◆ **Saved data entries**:
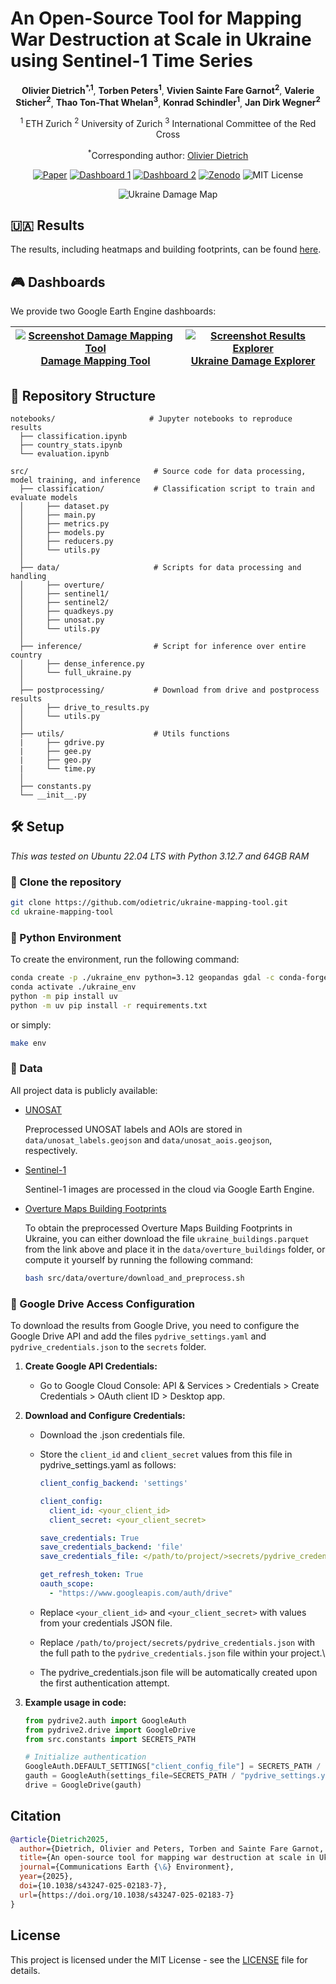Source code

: # An Open-Source Tool for Mapping War Destruction at Scale in Ukraine using Sentinel-1 Time Series

<div align="center">

**Olivier Dietrich<sup>*,1</sup>**, **Torben Peters<sup>1</sup>**, **Vivien Sainte Fare Garnot<sup>2</sup>**, **Valerie Sticher<sup>2</sup>**, **Thao Ton-That Whelan<sup>3</sup>**, **Konrad Schindler<sup>1</sup>**, **Jan Dirk Wegner<sup>2</sup>**

<sup>1</sup> ETH Zurich
<sup>2</sup> University of Zurich
<sup>3</sup> International Committee of the Red Cross

<sup>*</sup>Corresponding author: [Olivier Dietrich](mailto:odietrich@ethz.ch)

[![Paper](https://img.shields.io/badge/arXiv-PDF-b31b1b)](https://arxiv.org/abs/2406.02506)
[![Dashboard 1](https://img.shields.io/badge/Damage_Mapping_Tool-link-blue)](https://olidietrich.users.earthengine.app/view/rapid-damage-assessment-sentinel1)
[![Dashboard 2](https://img.shields.io/badge/Ukraine_Damage_Explorer-link-gold)](https://olidietrich.users.earthengine.app/view/ukraine-damage-explorer)
[![Zenodo](https://img.shields.io/badge/Zenodo-link-green)](https://zenodo.org/records/14811504)
![MIT License](https://img.shields.io/badge/License-MIT-929292.svg)

![Ukraine Damage Map](doc/ukraine_damage_adm3_agg.png)

</div>





## 🇺🇦 Results
The results, including heatmaps and building footprints, can be found [here](https://zenodo.org/records/14811504).

## 🎮 Dashboards
We provide two Google Earth Engine dashboards:

|[![Screenshot Damage Mapping Tool](doc/webapp_damage_mapping_tool.jpg)](https://olidietrich.users.earthengine.app/view/rapid-damage-assessment-sentinel1)<br>[Damage Mapping Tool](https://olidietrich.users.earthengine.app/view/rapid-damage-assessment-sentinel1)|[![Screenshot Results Explorer](doc/webapp_results_explorer.jpg)](https://olidietrich.users.earthengine.app/view/ukraine-damage-explorer)<br>[Ukraine Damage Explorer](https://olidietrich.users.earthengine.app/view/ukraine-damage-explorer)|
|:-:|:-:|





## 🌲 Repository Structure

```
notebooks/                     # Jupyter notebooks to reproduce results
  ├── classification.ipynb
  ├── country_stats.ipynb
  └── evaluation.ipynb

src/                            # Source code for data processing, model training, and inference
  ├── classification/           # Classification script to train and evaluate models
  │     ├── dataset.py
  │     ├── main.py
  │     ├── metrics.py
  │     ├── models.py
  │     ├── reducers.py
  │     └── utils.py
  │
  ├── data/                     # Scripts for data processing and handling
  │     ├── overture/
  │     ├── sentinel1/
  │     ├── sentinel2/
  │     ├── quadkeys.py
  │     ├── unosat.py
  │     └── utils.py
  │
  ├── inference/                # Script for inference over entire country
  │     ├── dense_inference.py
  │     └── full_ukraine.py
  │
  ├── postprocessing/           # Download from drive and postprocess results
  │     ├── drive_to_results.py
  │     └── utils.py
  │
  ├── utils/                    # Utils functions
  |     ├── gdrive.py
  |     ├── gee.py
  |     ├── geo.py
  |     └── time.py
  │
  ├── constants.py
  └── __init__.py
```

## 🛠️ Setup

*This was tested on Ubuntu 22.04 LTS with Python 3.12.7 and 64GB RAM*

### 🐑 Clone the repository
```bash
git clone https://github.com/odietric/ukraine-mapping-tool.git
cd ukraine-mapping-tool
```

### 🐍 Python Environment
To create the environment, run the following command:

```bash
conda create -p ./ukraine_env python=3.12 geopandas gdal -c conda-forge --strict-channel-priority --yes
conda activate ./ukraine_env
python -m pip install uv
python -m uv pip install -r requirements.txt
```
or simply:

```bash
make env
```

### 💾 Data
All project data is publicly available:

- [UNOSAT](https://unosat.org/products/)

  Preprocessed UNOSAT labels and AOIs are stored in `data/unosat_labels.geojson` and `data/unosat_aois.geojson`, respectively.
- [Sentinel-1](https://scihub.copernicus.eu/)

  Sentinel-1 images are processed in the cloud via Google Earth Engine.
- [Overture Maps Building Footprints](https://docs.overturemaps.org/guides/buildings/#14/32.58453/-117.05154/0/60)

  To obtain the preprocessed Overture Maps Building Footprints in Ukraine, you can either download the file `ukraine_buildings.parquet` from the link above and place it in the `data/overture_buildings` folder, or compute it yourself by running the following command:

  ```bash
  bash src/data/overture/download_and_preprocess.sh
  ```

### 💽 Google Drive Access Configuration

To download the results from Google Drive, you need to configure the Google Drive API and add the files `pydrive_settings.yaml` and `pydrive_credentials.json` to the `secrets` folder.

1. **Create Google API Credentials:**

    * Go to Google Cloud Console: API & Services > Credentials > Create Credentials > OAuth client ID > Desktop app.

2. **Download and Configure Credentials:**

    * Download the .json credentials file.

    * Store the `client_id` and `client_secret` values from this file in pydrive_settings.yaml as follows:

      ```yaml
      client_config_backend: 'settings'

      client_config:
        client_id: <your_client_id>
        client_secret: <your_client_secret>

      save_credentials: True
      save_credentials_backend: 'file'
      save_credentials_file: </path/to/project/>secrets/pydrive_credentials.json

      get_refresh_token: True
      oauth_scope:
        - "https://www.googleapis.com/auth/drive"
      ```

    * Replace `<your_client_id>` and `<your_client_secret>` with values from your credentials JSON file.

    * Replace `/path/to/project/secrets/pydrive_credentials.json` with the full path to the `pydrive_credentials.json` file within your project.\
    * The pydrive_credentials.json file will be automatically created upon the first authentication attempt.

3. **Example usage in code:**

      ```python
      from pydrive2.auth import GoogleAuth
      from pydrive2.drive import GoogleDrive
      from src.constants import SECRETS_PATH

      # Initialize authentication
      GoogleAuth.DEFAULT_SETTINGS["client_config_file"] = SECRETS_PATH / "pydrive_credentials.json"
      gauth = GoogleAuth(settings_file=SECRETS_PATH / "pydrive_settings.yaml")
      drive = GoogleDrive(gauth)
      ```

## Citation
```bibtex
@article{Dietrich2025,
  author={Dietrich, Olivier and Peters, Torben and Sainte Fare Garnot, Vivien and Sticher, Valerie and Ton-That Whelan, Thao and Schindler, Konrad and Wegner, Jan Dirk},
  title={An open-source tool for mapping war destruction at scale in Ukraine using Sentinel-1 time series},
  journal={Communications Earth {\&} Environment},
  year={2025},
  doi={10.1038/s43247-025-02183-7},
  url={https://doi.org/10.1038/s43247-025-02183-7}
}
```

## License
This project is licensed under the MIT License - see the [LICENSE](LICENSE) file for details.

◆ **Your assignment**:
For this exercise, repeat exactly the lines of the data above from the one with "### 🐍 Python Environment" down to the one with "- [Overture Maps", both end lines included.

◆ **Task response**:
### 🐍 Python Environment
To create the environment, run the following command:

```bash
conda create -p ./ukraine_env python=3.12 geopandas gdal -c conda-forge --strict-channel-priority --yes
conda activate ./ukraine_env
python -m pip install uv
python -m uv pip install -r requirements.txt
```
or simply:

```bash
make env
```

### 💾 Data
All project data is publicly available:

- [UNOSAT](https://unosat.org/products/)

  Preprocessed UNOSAT labels and AOIs are stored in `data/unosat_labels.geojson` and `data/unosat_aois.geojson`, respectively.
- [Sentinel-1](https://scihub.copernicus.eu/)

  Sentinel-1 images are processed in the cloud via Google Earth Engine.
- [Overture Maps Building Footprints](https://docs.overturemaps.org/guides/buildings/#14/32.58453/-117.05154/0/60)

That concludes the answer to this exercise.